### TRY IT
State how many lines in the listing below include the string "have". The answer is the number alone.

### RECORDS FOR PROCESSING
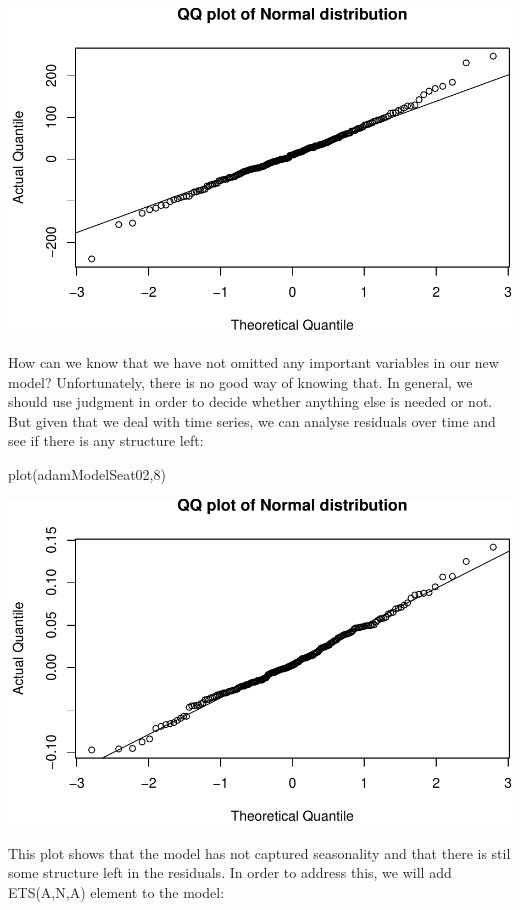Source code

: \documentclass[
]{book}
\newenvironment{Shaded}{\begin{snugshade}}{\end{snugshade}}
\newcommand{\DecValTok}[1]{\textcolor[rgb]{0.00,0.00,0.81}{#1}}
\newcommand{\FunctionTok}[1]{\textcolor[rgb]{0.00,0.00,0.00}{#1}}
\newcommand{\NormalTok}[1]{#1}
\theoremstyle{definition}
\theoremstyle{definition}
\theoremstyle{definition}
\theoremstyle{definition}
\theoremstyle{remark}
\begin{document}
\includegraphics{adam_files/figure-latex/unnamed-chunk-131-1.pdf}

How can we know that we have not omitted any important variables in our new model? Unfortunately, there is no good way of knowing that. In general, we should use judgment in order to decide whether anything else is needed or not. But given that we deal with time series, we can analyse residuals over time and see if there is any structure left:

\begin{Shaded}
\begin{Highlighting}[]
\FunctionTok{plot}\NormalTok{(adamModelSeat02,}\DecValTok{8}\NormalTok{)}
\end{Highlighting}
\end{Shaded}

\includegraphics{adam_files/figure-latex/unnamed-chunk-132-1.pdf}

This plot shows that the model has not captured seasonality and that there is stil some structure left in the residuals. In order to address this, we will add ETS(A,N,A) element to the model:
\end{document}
...
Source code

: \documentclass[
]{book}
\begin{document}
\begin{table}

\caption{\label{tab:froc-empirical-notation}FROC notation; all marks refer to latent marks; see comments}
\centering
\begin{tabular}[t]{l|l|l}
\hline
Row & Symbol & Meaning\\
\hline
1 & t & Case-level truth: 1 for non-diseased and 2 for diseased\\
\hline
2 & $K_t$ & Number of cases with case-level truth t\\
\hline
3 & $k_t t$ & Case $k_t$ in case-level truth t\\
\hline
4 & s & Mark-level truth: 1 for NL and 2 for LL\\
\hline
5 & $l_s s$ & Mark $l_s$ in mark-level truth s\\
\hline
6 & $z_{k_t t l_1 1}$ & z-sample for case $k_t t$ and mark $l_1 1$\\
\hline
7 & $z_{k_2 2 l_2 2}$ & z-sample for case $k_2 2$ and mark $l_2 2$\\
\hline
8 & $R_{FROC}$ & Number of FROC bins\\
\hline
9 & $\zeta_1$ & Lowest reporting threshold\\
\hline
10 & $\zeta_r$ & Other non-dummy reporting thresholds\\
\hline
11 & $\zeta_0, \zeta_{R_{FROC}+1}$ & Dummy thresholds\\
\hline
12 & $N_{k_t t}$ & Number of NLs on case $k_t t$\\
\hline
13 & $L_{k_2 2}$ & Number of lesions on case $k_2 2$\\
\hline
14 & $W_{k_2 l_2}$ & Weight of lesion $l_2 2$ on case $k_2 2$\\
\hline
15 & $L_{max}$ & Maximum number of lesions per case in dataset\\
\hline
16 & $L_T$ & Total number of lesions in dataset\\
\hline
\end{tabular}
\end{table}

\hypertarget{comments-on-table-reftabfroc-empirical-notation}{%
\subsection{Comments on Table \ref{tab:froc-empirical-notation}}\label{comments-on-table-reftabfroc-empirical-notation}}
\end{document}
...
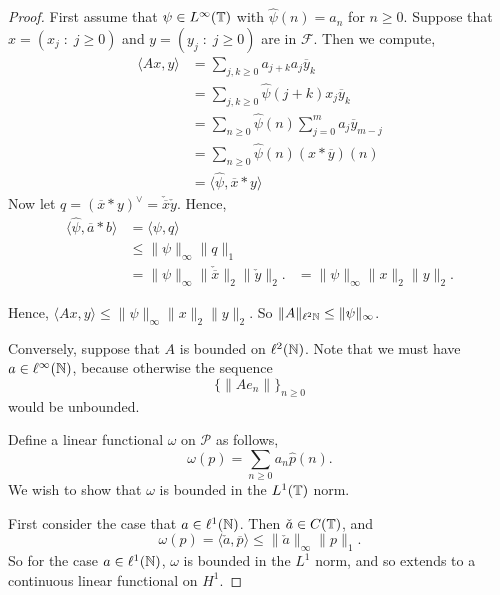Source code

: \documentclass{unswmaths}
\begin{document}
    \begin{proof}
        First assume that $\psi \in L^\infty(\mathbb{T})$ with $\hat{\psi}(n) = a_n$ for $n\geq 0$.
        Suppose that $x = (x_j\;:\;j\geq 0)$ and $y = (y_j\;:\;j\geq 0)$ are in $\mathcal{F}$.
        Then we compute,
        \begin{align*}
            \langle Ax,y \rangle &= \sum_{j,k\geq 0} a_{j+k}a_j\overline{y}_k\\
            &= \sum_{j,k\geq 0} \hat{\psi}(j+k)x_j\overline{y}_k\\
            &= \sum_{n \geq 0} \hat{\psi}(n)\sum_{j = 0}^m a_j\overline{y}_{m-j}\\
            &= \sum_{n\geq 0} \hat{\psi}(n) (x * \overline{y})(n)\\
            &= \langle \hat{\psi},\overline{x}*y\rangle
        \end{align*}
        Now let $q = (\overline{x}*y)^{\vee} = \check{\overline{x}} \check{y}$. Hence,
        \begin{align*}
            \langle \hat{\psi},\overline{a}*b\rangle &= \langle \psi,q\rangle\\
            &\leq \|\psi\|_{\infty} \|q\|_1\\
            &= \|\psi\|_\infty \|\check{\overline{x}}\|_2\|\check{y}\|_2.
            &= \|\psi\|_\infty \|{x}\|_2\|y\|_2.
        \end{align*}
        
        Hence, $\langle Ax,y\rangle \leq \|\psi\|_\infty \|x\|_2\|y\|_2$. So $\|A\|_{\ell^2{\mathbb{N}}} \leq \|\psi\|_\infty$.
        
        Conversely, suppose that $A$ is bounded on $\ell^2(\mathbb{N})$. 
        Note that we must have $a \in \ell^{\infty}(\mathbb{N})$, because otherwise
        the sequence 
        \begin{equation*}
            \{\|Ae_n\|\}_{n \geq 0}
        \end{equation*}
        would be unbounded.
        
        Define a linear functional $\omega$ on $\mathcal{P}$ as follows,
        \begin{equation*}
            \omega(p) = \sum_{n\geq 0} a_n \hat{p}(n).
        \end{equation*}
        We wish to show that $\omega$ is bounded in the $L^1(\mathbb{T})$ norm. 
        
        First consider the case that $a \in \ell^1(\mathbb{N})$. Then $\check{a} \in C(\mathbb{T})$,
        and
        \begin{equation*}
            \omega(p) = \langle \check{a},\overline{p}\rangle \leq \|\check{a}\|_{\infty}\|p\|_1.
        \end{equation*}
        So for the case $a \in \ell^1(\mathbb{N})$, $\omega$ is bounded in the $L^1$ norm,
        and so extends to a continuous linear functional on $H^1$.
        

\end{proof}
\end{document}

### EXERCISE RESPONSE
2